INDIANAPOLIS (04/18/2000) - Data warehouse vendor SAS Institute Inc. last week added support for wireless-access devices, a capability that users said could be useful to mobile workers if security concerns are overcome.
The Cary, North Carolina-based software company beefed up its Intelligent Warehouse product to include support for the Wireless Application Protocol (WAP) and to enhance existing HTML support, officials announced at the vendor's annual user conference here.
The new protocol support will let users retrieve information from the data warehouse using wireless handheld devices. SAS Institute introduced wireless support in Europe last year and is now making it available in North America.
Jeff LeSuer, senior director of marketing planning and analysis at BMG Direct, a music subscription service in New York, said wireless support would give mobile workers better access to up-to-date information from the road.
"One of the benefits of a data warehousing service is getting the marketing and business information out to different parts of the organization," he said.
"Providing access through different devices is just going to make [it] that much easier."

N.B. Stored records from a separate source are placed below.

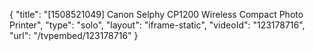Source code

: {
    "title": "[1508521049] Canon Selphy CP1200 Wireless Compact Photo Printer",
    "type": "solo",
    "layout": "iframe-static",
    "videoId": "123178716",
    "url": "\/tvpembed\/123178716"
}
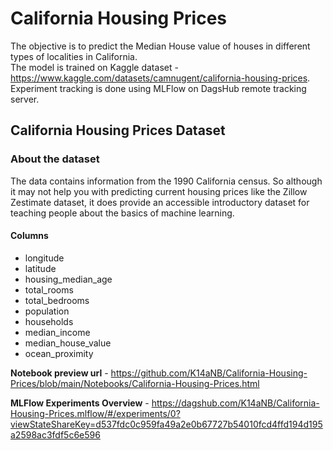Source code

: # **California Housing Prices**  
The objective is to predict the Median House value of houses in different types of localities in California.  
The model is trained on Kaggle dataset - https://www.kaggle.com/datasets/camnugent/california-housing-prices.  
Experiment tracking is done using MLFlow on DagsHub remote tracking server.  

## **California Housing Prices Dataset**
### **About the dataset**
The data contains information from the 1990 California census. So although it may not help you with predicting current housing prices like the Zillow Zestimate dataset, it does provide an accessible introductory dataset for teaching people about the basics of machine learning.

#### **Columns**  
* longitude
* latitude
* housing_median_age
* total_rooms
* total_bedrooms
* population
* households
* median_income
* median_house_value
* ocean_proximity


**Notebook preview url** - https://github.com/K14aNB/California-Housing-Prices/blob/main/Notebooks/California-Housing-Prices.html  

**MLFlow Experiments Overview** - https://dagshub.com/K14aNB/California-Housing-Prices.mlflow/#/experiments/0?viewStateShareKey=d537fdc0c959fa49a2e0b67727b54010fcd4ffd194d195a2598ac3fdf5c6e596
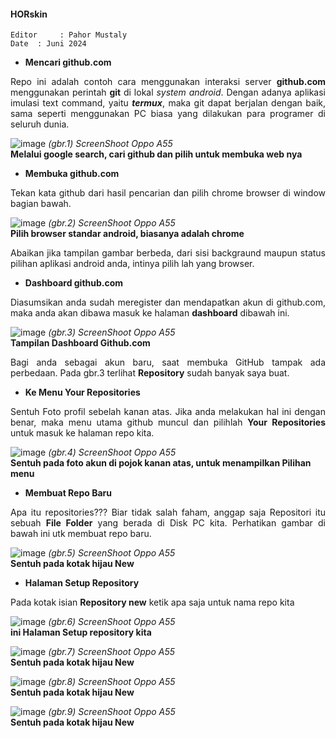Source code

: #### HORskin

`Editor 	: Pahor Mustaly`
<br/>`Date 	: Juni 2024`<br>

- **Mencari github.com**
<p align=justify>
Repo ini adalah contoh cara 
menggunakan interaksi server 
<b>github.com</b> 
menggunakan perintah <b>git</b> di lokal 
<i>system android</i>. Dengan adanya aplikasi 
imulasi text command, yaitu <b><i>termux</i></b>, 
maka git dapat berjalan dengan baik, 
sama seperti menggunakan PC biasa yang
dilakukan para programer di seluruh 
dunia.
</p>

![image](HUB_1.png)
<i>(gbr.1) ScreenShoot Oppo A55</i>
<br/>
<b>Melalui google search, cari github dan pilih
untuk membuka web nya</b>
<br>

- **Membuka github.com**
<p align=justify>
Tekan kata github dari hasil pencarian dan pilih 
chrome browser di window bagian bawah.
</p>

![image](HUB_2.png)
<i>(gbr.2) ScreenShoot Oppo A55</i>
<br/>
<b>Pilih browser standar android, biasanya adalah
 chrome</b>
<br>

<p align=justify>
Abaikan jika tampilan gambar berbeda, dari sisi 
backgraund maupun status pilihan aplikasi android 
anda, intinya pilih lah yang browser. 
</p>

- **Dashboard github.com**
<p align=justify>
Diasumsikan anda sudah meregister dan mendapatkan 
akun di github.com,
maka anda akan dibawa masuk ke halaman 
<b>dashboard</b> dibawah ini.
</p>

![image](HUB_3.png)
<i>(gbr.3) ScreenShoot Oppo A55</i>
<br/>
<b>Tampilan Dashboard Github.com</b>
<br>

<p align=justify> Bagi anda sebagai akun baru, 
saat membuka GitHub tampak ada perbedaan. Pada 
gbr.3 terlihat <b>Repository</b> sudah banyak 
saya buat. </p>

- **Ke Menu Your Repositories** 
<p align=justify> Sentuh Foto 
profil sebelah kanan atas. Jika 
anda melakukan hal ini dengan 
benar, maka menu utama github 
muncul dan pilihlah <b>Your 
Repositories</b> untuk masuk 
ke halaman repo kita.</p>

![image](HUB_4.png)
<i>(gbr.4) ScreenShoot Oppo A55</i> 
<br/> 
<b> 
Sentuh pada foto akun di pojok kanan atas, 
untuk menampilkan Pilihan menu 
</b> 
<br>

- **Membuat Repo Baru** 
<p align=justify> Apa itu 
repositories??? Biar tidak salah 
faham, anggap saja Repositori itu 
sebuah <b>File Folder</b> yang 
berada di Disk PC kita. 
Perhatikan gambar di bawah ini 
utk membuat repo baru. </p>

![image](HUB_5.png)
<i>(gbr.5) ScreenShoot Oppo A55</i>
<br/>
<b>
Sentuh pada kotak hijau New 
</b>
<br>

- **Halaman Setup Repository**
<p align=justify> Pada kotak isian 
<b>Repository new</b> ketik apa 
saja untuk nama repo kita 
</p>

![image](HUB_6.png)
<i>(gbr.6) ScreenShoot Oppo A55</i>
<br/>
<b>
ini Halaman Setup repository kita
</b>
<br>

![image](HUB_7.png)
<i>(gbr.7) ScreenShoot Oppo A55</i>
<br/>
<b>
Sentuh pada kotak hijau New 
</b>
<br>

![image](HUB_8.png)
<i>(gbr.8) ScreenShoot Oppo A55</i>
<br/>
<b>
Sentuh pada kotak hijau New 
</b>
<br>

![image](HUB_9.png)
<i>(gbr.9) ScreenShoot Oppo A55</i>
<br/>
<b>
Sentuh pada kotak hijau New 
</b>
<br>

Norm Hult, director of data warehousing at Knoxville, Tennessee-based BankFirst Corp., expressed concern about sending sensitive financial data to workers in the field using wireless devices. "We have a hard time seeing the practical use of wireless access," Hult said. "I'm not wild about transmitting information over the wires," let alone over wireless.
Mike Schiff, an analyst at Current Analysis Inc. in Sterling, Virginia, said security measures such as encryption have improved the security of wireless transmissions.
"It used to be that cellular conversations could be picked up easily over analog lines. But digital signals can be encrypted, so that if a message is intercepted, it won't make sense. With digital, you're just sending zeros and ones," Schiff said.
He added that as the WAP standard evolves, vendors will be able to add security features to address user concerns.